Hangout

Mengerikan! Ini 5 Dampak Kekerasan pada Anak yang Perlu Diketahui

Kasus kekerasan anak di Indonesia tahun 2022 menjadi angka tertinggi dalam 4 tahun terakhir. Sebanyak 21.241 anak menjadi korban kekerasan. Paling tinggi korban kejahatan seksual (9.588 anak), 9.588 anak korban kekerasan seksual dan 3.746 anak menjadi korban kekerasan fisik.

Anak korban kekerasan mengalami dua luka sekaligus. Luka fisik dan psikis. Orang tua berperan penting mengatasinya. Apabila tidak mampu, harus meminta bantuan psikiater atau psikolog.

Berikut dampak kesehatan pada anak korban kekerasan,

1. Sulit mengendalikan emosi

Anak yang menjadi korban kekerasan akan kesulitan mengelola emosinya dengan baik. Emosi yang dirasakan sering kali muncul secara berlebihan, misalnya anak menjadi lebih mudah merasa marah, sedih, atau sering merasa ketakutan.

Ketidakmampuan anak mengendalikan emosi bisa saja menetap hingga ia dewasa dan mempengaruhi perilaku serta aktivitas hariannya, seperti sulit memaafkan kesalahan orang lain dan tidak mampu bekerja secara efektif.

2. Mengalami penurunan fungsi otak

Anak yang menjadi korban kekerasan juga dapat mengalami penurunan fungsi otak. Kondisi ini menyebabkan ia sulit memusatkan perhatian dan mempelajari hal-hal baru. Dalam jangka Panjang dapat menyebabkan prestasi akademik anak tersebut menurun.

Tak hanya itu, beberapa penelitian juga menunjukkan pengalaman traumatis, termasuk kekerasan pada anak, dapat meningkatkan risiko terjadinya demensia saat lanjut usia.

3. Sulit membangun hubungan dengan orang lain

Pengalaman seorang anak sebagai korban kekerasan dapat membuat ia tumbuh menjadi orang yang mudah merasa curiga dan tidak mudah percaya pada orang lain. Akibatnya, ia sulit mempertahankan hubungan dengan orang di sekitarnya dan rentan mengalami kesepian.

Beberapa penelitian bahkan menunjukkan korban kekerasan anak mempunyai risiko lebih besar untuk mengalami kegagalan dalam membina hubungan asmara dan pernikahan saat sudah dewasa.

Bahkan, mereka juga mungkin mengalami fobia terhadap jenis kelamin tertentu, misalnya terhadap laki-laki jika ayahnya yang melakukan kekerasan.

4. Berisiko lebih tinggi untuk mengalami masalah kesehatan

Trauma akibat tindak kekerasan pada anak dapat meningkatkan risiko terjadinya berbagai macam masalah kesehatan, baik kesehatan fisik maupun kesehatan mental, seperti asma, diabetes, penyakit jantung koroner, stroke, serangan panik dan depresi.
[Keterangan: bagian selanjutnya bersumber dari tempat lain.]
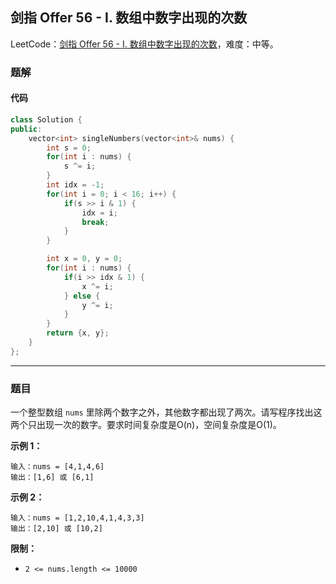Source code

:## 剑指 Offer 56 - I. 数组中数字出现的次数

LeetCode：[剑指 Offer 56 - I. 数组中数字出现的次数](https://leetcode.cn/problems/shu-zu-zhong-shu-zi-chu-xian-de-ci-shu-lcof/)，难度：中等。

### 题解

#### 代码

```c++
class Solution {
public:
    vector<int> singleNumbers(vector<int>& nums) {
        int s = 0;
        for(int i : nums) {
            s ^= i;
        }
        int idx = -1;
        for(int i = 0; i < 16; i++) {
            if(s >> i & 1) {
                idx = i;
                break;
            }
        }

        int x = 0, y = 0;
        for(int i : nums) {
            if(i >> idx & 1) {
                x ^= i;
            } else {
                y ^= i;
            }
        }
        return {x, y};
    }
};
```



---



### 题目

一个整型数组 `nums` 里除两个数字之外，其他数字都出现了两次。请写程序找出这两个只出现一次的数字。要求时间复杂度是O(n)，空间复杂度是O(1)。

 

**示例 1：**

```
输入：nums = [4,1,4,6]
输出：[1,6] 或 [6,1]
```

**示例 2：**

```
输入：nums = [1,2,10,4,1,4,3,3]
输出：[2,10] 或 [10,2]
```

 

**限制：**

- `2 <= nums.length <= 10000`


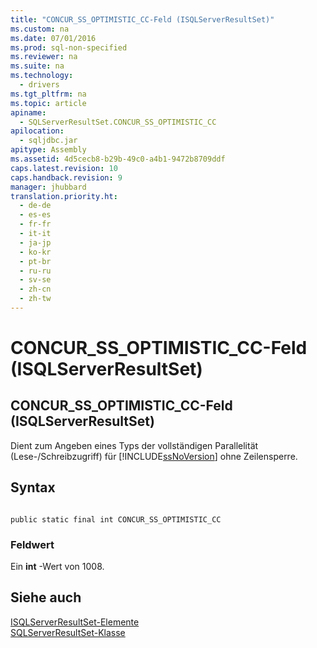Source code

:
 ```yaml
---
title: "CONCUR_SS_OPTIMISTIC_CC-Feld (ISQLServerResultSet)"
ms.custom: na
ms.date: 07/01/2016
ms.prod: sql-non-specified
ms.reviewer: na
ms.suite: na
ms.technology: 
  - drivers
ms.tgt_pltfrm: na
ms.topic: article
apiname: 
  - SQLServerResultSet.CONCUR_SS_OPTIMISTIC_CC
apilocation: 
  - sqljdbc.jar
apitype: Assembly
ms.assetid: 4d5cecb8-b29b-49c0-a4b1-9472b8709ddf
caps.latest.revision: 10
caps.handback.revision: 9
manager: jhubbard
translation.priority.ht: 
  - de-de
  - es-es
  - fr-fr
  - it-it
  - ja-jp
  - ko-kr
  - pt-br
  - ru-ru
  - sv-se
  - zh-cn
  - zh-tw
---
```

# CONCUR_SS_OPTIMISTIC_CC-Feld (ISQLServerResultSet)
    
## CONCUR\_SS\_OPTIMISTIC\_CC\-Feld \(ISQLServerResultSet\)  
 Dient zum Angeben eines Typs der vollständigen Parallelität \(Lese\-\/Schreibzugriff\) für [!INCLUDE[ssNoVersion](../content/includes/ssNoVersion_md.md)] ohne Zeilensperre.  
  
## Syntax  
  
```  
  
public static final int CONCUR_SS_OPTIMISTIC_CC  
```  
  
### Feldwert  
 Ein **int** \-Wert von 1008.  
  
## Siehe auch  
 [ISQLServerResultSet-Elemente](../content/SQLServerResultSet-Members.md)   
 [SQLServerResultSet-Klasse](../content/SQLServerResultSet-Class.md)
Korban kekerasan pada anak juga memiliki kecenderungan yang lebih tinggi untuk mengonsumsi alkohol secara berlebihan dan menggunakan narkoba sebagai coping mechanism atau cara mengatasi trauma yang ia rasakan.

Bahkan, keinginan untuk bunuh diri juga dapat muncul bila trauma karena tindak kekerasan pada anak tidak kunjung teratasi. Selain itu, pria yang pernah mengalami kekerasan dalam rumah tangga di masa kecilnya juga lebih berisiko mengalami depresi setelah menjadi ayah nantinya.

5. Menjadi pelaku kekerasan pada anak

Orang tua yang pernah menjadi korban kekerasan selama masa kecilnya dapat melakukan hal yang sama pada anaknya. Siklus ini dapat terus berlanjut apabila korban kekerasan anak tidak mendapatkan penanganan yang tepat untuk mengatasi trauma yang dialami.